◆ What the exercise asks: Wherever a line of the records contains "Xorshift", copy that line.

◆ Exercise data:

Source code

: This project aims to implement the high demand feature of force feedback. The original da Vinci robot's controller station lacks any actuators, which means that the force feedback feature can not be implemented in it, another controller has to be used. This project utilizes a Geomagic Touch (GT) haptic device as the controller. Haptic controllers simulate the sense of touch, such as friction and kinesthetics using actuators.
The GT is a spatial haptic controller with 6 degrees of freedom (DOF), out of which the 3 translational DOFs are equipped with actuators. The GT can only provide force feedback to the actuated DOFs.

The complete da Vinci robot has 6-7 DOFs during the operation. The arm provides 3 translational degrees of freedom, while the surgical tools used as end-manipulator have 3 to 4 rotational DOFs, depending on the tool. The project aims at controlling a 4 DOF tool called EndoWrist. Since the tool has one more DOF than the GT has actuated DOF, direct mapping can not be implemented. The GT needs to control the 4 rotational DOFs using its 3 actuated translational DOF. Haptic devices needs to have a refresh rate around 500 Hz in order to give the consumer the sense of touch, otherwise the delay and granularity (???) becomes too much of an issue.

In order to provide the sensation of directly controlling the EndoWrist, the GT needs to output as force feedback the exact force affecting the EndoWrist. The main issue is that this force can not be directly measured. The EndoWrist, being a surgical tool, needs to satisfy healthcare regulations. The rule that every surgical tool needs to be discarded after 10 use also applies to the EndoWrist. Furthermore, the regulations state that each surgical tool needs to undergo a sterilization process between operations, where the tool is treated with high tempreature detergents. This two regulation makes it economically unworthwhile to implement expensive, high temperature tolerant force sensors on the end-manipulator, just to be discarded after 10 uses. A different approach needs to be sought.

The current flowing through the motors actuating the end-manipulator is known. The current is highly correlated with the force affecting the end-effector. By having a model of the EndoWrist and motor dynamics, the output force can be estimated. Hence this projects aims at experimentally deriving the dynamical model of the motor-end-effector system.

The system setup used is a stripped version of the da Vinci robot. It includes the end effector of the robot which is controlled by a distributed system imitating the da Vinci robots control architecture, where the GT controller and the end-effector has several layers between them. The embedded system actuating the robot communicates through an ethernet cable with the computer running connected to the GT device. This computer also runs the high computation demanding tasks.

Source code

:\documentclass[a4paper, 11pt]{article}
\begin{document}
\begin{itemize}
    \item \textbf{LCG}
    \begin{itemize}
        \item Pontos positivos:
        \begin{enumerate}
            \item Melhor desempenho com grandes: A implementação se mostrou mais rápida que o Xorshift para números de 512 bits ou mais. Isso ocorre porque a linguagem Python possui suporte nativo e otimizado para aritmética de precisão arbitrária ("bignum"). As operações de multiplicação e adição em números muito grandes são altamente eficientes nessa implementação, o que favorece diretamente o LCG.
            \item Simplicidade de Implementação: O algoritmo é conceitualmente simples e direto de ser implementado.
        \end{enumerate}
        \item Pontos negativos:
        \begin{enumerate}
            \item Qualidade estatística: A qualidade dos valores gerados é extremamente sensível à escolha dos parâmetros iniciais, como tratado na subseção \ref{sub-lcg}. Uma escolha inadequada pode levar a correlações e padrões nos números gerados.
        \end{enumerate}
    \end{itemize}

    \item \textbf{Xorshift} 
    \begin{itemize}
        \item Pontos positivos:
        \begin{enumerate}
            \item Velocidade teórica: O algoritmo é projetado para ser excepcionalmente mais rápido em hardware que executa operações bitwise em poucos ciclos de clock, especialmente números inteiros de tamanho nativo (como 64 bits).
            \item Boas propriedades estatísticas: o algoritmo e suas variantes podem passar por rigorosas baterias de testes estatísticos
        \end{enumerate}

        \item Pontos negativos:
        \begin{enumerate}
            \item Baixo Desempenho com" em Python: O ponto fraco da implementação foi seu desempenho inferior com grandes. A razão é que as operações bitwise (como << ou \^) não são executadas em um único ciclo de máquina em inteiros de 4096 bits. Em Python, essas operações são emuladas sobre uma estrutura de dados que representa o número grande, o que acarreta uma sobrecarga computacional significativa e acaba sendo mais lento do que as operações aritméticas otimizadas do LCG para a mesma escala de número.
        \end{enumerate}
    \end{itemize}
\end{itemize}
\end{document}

◆ Response area:
            \item Melhor desempenho com grandes: A implementação se mostrou mais rápida que o Xorshift para números de 512 bits ou mais. Isso ocorre porque a linguagem Python possui suporte nativo e otimizado para aritmética de precisão arbitrária ("bignum"). As operações de multiplicação e adição em números muito grandes são altamente eficientes nessa implementação, o que favorece diretamente o LCG.
    \item \textbf{Xorshift} 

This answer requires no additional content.